Verurteilung von Ríos Montt: Krieger der Entmenschlichung
Die Verurteilung des guatemaltekischen Ex-Diktators Ríos Montt hat historischen Wert. Erstmals bestätigt ein Gericht den „Völkermord“ an den Ixil-Maya.
GUATEMALA-STADT taz | Als sie kamen, war Raimundo Domingo noch ein junger Mann. Am 15. August 1982 rückt die dritte Kompanie der guatemaltekischen Fallschirmjäger in Salquil Grande ein, einem entlegenen Dorf im nordwestlichen Hochland, dem Siedlungsgebiet der Maya-Ethnie Ixil. An diesem Tag arbeitet Domingo auf seinem Maisfeld außerhalb des Dorfes.
Die Fallschirmjäger, auf der Suche nach „subversiven Elementen“, töten Domingos Vater, seine Mutter, seine Frau, seinen Bruder, seinen zehn Monate alten Sohn, seine Tante und seine Nachbarn; insgesamt 30 Menschen.
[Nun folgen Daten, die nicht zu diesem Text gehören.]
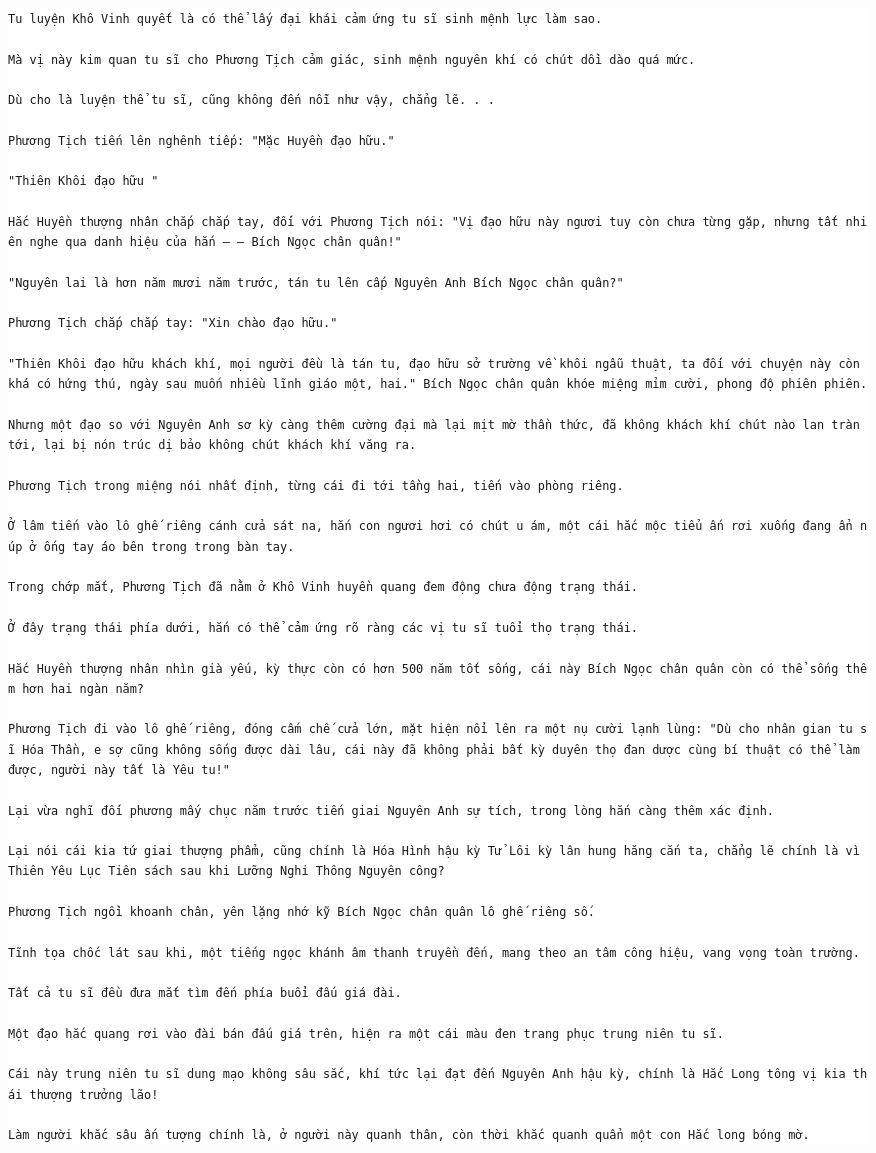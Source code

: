 	Tu luyện Khô Vinh quyết là có thể lấy đại khái cảm ứng tu sĩ sinh mệnh lực làm sao.

	Mà vị này kim quan tu sĩ cho Phương Tịch cảm giác, sinh mệnh nguyên khí có chút dồi dào quá mức.

	Dù cho là luyện thể tu sĩ, cũng không đến nỗi như vậy, chẳng lẽ. . .

	Phương Tịch tiến lên nghênh tiếp: "Mặc Huyền đạo hữu."

	"Thiên Khôi đạo hữu "

	Hắc Huyền thượng nhân chắp chắp tay, đối với Phương Tịch nói: "Vị đạo hữu này ngươi tuy còn chưa từng gặp, nhưng tất nhiên nghe qua danh hiệu của hắn — — Bích Ngọc chân quân!"

	"Nguyên lai là hơn năm mươi năm trước, tán tu lên cấp Nguyên Anh Bích Ngọc chân quân?"

	Phương Tịch chắp chắp tay: "Xin chào đạo hữu."

	"Thiên Khôi đạo hữu khách khí, mọi người đều là tán tu, đạo hữu sở trường về khôi ngẫu thuật, ta đối với chuyện này còn khá có hứng thú, ngày sau muốn nhiều lĩnh giáo một, hai." Bích Ngọc chân quân khóe miệng mỉm cười, phong độ phiên phiên.

	Nhưng một đạo so với Nguyên Anh sơ kỳ càng thêm cường đại mà lại mịt mờ thần thức, đã không khách khí chút nào lan tràn tới, lại bị nón trúc dị bảo không chút khách khí văng ra.

	Phương Tịch trong miệng nói nhất định, từng cái đi tới tầng hai, tiến vào phòng riêng.

	Ở lâm tiến vào lô ghế riêng cánh cửa sát na, hắn con ngươi hơi có chút u ám, một cái hắc mộc tiểu ấn rơi xuống đang ẩn núp ở ống tay áo bên trong trong bàn tay.

	Trong chớp mắt, Phương Tịch đã nằm ở Khô Vinh huyền quang đem động chưa động trạng thái.

	Ở đây trạng thái phía dưới, hắn có thể cảm ứng rõ ràng các vị tu sĩ tuổi thọ trạng thái.

	Hắc Huyền thượng nhân nhìn già yếu, kỳ thực còn có hơn 500 năm tốt sống, cái này Bích Ngọc chân quân còn có thể sống thêm hơn hai ngàn năm?

	Phương Tịch đi vào lô ghế riêng, đóng cấm chế cửa lớn, mặt hiện nổi lên ra một nụ cười lạnh lùng: "Dù cho nhân gian tu sĩ Hóa Thần, e sợ cũng không sống được dài lâu, cái này đã không phải bất kỳ duyên thọ đan dược cùng bí thuật có thể làm được, người này tất là Yêu tu!"

	Lại vừa nghĩ đối phương mấy chục năm trước tiến giai Nguyên Anh sự tích, trong lòng hắn càng thêm xác định.

	Lại nói cái kia tứ giai thượng phẩm, cũng chính là Hóa Hình hậu kỳ Tử Lôi kỳ lân hung hăng cắn ta, chẳng lẽ chính là vì Thiên Yêu Lục Tiên sách sau khi Lưỡng Nghi Thông Nguyên công?

	Phương Tịch ngồi khoanh chân, yên lặng nhớ kỹ Bích Ngọc chân quân lô ghế riêng số.

	Tĩnh tọa chốc lát sau khi, một tiếng ngọc khánh âm thanh truyền đến, mang theo an tâm công hiệu, vang vọng toàn trường.

	Tất cả tu sĩ đều đưa mắt tìm đến phía buổi đấu giá đài.

	Một đạo hắc quang rơi vào đài bán đấu giá trên, hiện ra một cái màu đen trang phục trung niên tu sĩ.

	Cái này trung niên tu sĩ dung mạo không sâu sắc, khí tức lại đạt đến Nguyên Anh hậu kỳ, chính là Hắc Long tông vị kia thái thượng trưởng lão!

	Làm người khắc sâu ấn tượng chính là, ở người này quanh thân, còn thời khắc quanh quẩn một con Hắc long bóng mờ.
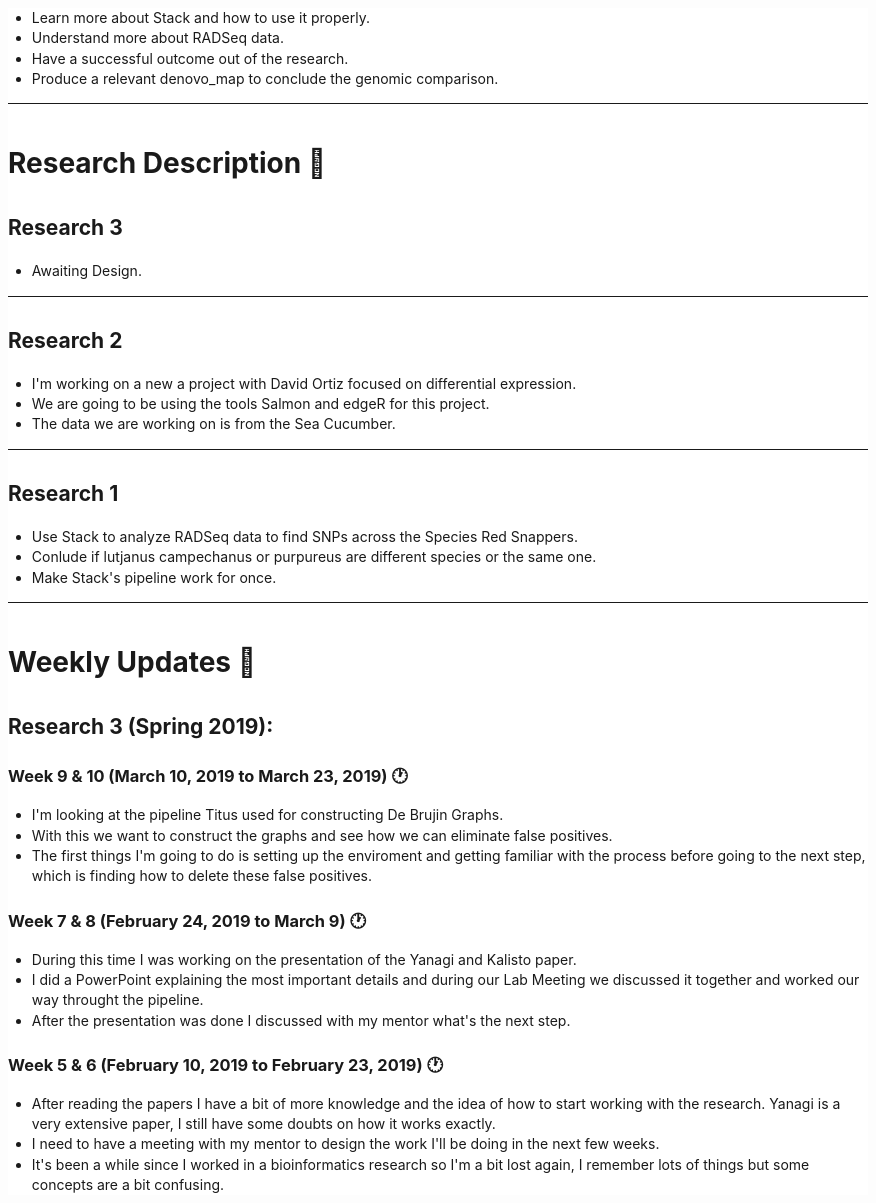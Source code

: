 - Learn more about Stack and how to use it properly.
- Understand more about RADSeq data.
- Have a successful outcome out of the research. 
- Produce a relevant denovo_map to conclude the genomic comparison. 

-------------------------------------------------------------------------------------------

# Research Description :open_file_folder:

## Research 3

- Awaiting Design.

-------------------------------------------------------------------------------------------
## Research 2

- I'm working on a new a project with David Ortiz focused on differential expression. 
- We are going to be using the tools Salmon and edgeR for this project.
- The data we are working on is from the Sea Cucumber.

--------------------------------------------------------------------------------------------
## Research 1

- Use Stack to analyze RADSeq data to find SNPs across the Species Red Snappers.
- Conlude if lutjanus campechanus or purpureus are different species or the same one.
- Make Stack's pipeline work for once.

--------------------------------------------------------------------------------------------

# Weekly Updates :date:

## Research 3 (Spring 2019):

### Week 9 & 10 (March 10, 2019 to March 23, 2019) :clock1:
- I'm looking at the pipeline Titus used for constructing De Brujin Graphs.
- With this we want to construct the graphs and see how we can eliminate false positives.
- The first things I'm going to do is setting up the enviroment and getting familiar with
  the process before going to the next step, which is finding how to delete these false
  positives. 

### Week 7 & 8 (February 24, 2019 to March 9) :clock1:
- During this time I was working on the presentation of the Yanagi and Kalisto paper.
- I did a PowerPoint explaining the most important details and during our Lab Meeting
  we discussed it together and worked our way throught the pipeline.
- After the presentation was done I discussed with my mentor what's the next step.

### Week 5 & 6 (February 10, 2019 to February 23, 2019) :clock1:
- After reading the papers I have a bit of more knowledge and the idea of how to start working
  with the research. Yanagi is a very extensive paper, I still have some doubts on how it works
   exactly.
- I need to have a meeting with my mentor to design the work I'll be doing in the next few weeks.
- It's been a while since I worked in a bioinformatics research so I'm a bit lost again, I remember
  lots of things but some concepts are a bit confusing.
Danach stecken sie die Häuser an. Die isoliert lebenden Ixil galten den Generälen als Unterstützer der linken „Guerilla der Armen“. Als der Bürgerkrieg 1996 vorbei war, hatte die Armee Schätzungen zufolge jeden vierten Ixil umgebracht.
Heute ist Raimundo Domingo 55 Jahre alt. Am Freitag sitzt er im Zuschauerraum des Obersten Gerichtshofs in Guatemala-Stadt. Es ist der letzte Tag des Prozesses gegen General Efraín Ríos Montt, glühender Katholik, Diktator und Oberbefehlshaber der Armee in den Jahren 1982 und 1983.
Um sieben Uhr früh ist Domingo in das Gerichtsgebäude gekommen. Er hat rote Backen und schwarze Haare, trägt ein weißes Hemd und einen hellen Hut. 400 Menschen passen in den Saal, doppelt so viele sind drin, die, die keinen Sitzplatz haben, drängen sich bis vor die Richterbank, sodass die TV-Teams fluchen, weil ihnen die Sicht verstellt ist.
Am Freitag verurteilte ein Gericht in Guatemala-Stadt den ehe- maligen Staatschef Efraín Ríos Montt wegen Völkermords an den Ixil-Maya zu 50 Jahren und wegen Verbrechen gegen die Menschlichkeit zu 30 Jahren Haft.
Damit hat zum ersten Mal eine staatliche Stelle bestätigt, dass es einen Genozid gab. Gleichzeitig ist erstmals ein lateinamerikanischer Staatschef im eigenen Land des Völkermords für schuldig befun- den worden. Heute soll Montt erneut vor einem Richter erscheinen. Auf Antrag der Staatsanwaltschaft und der Nebenkläger soll über die Entschädigung der Opfer verhandelt werden. (cja, mit dpa)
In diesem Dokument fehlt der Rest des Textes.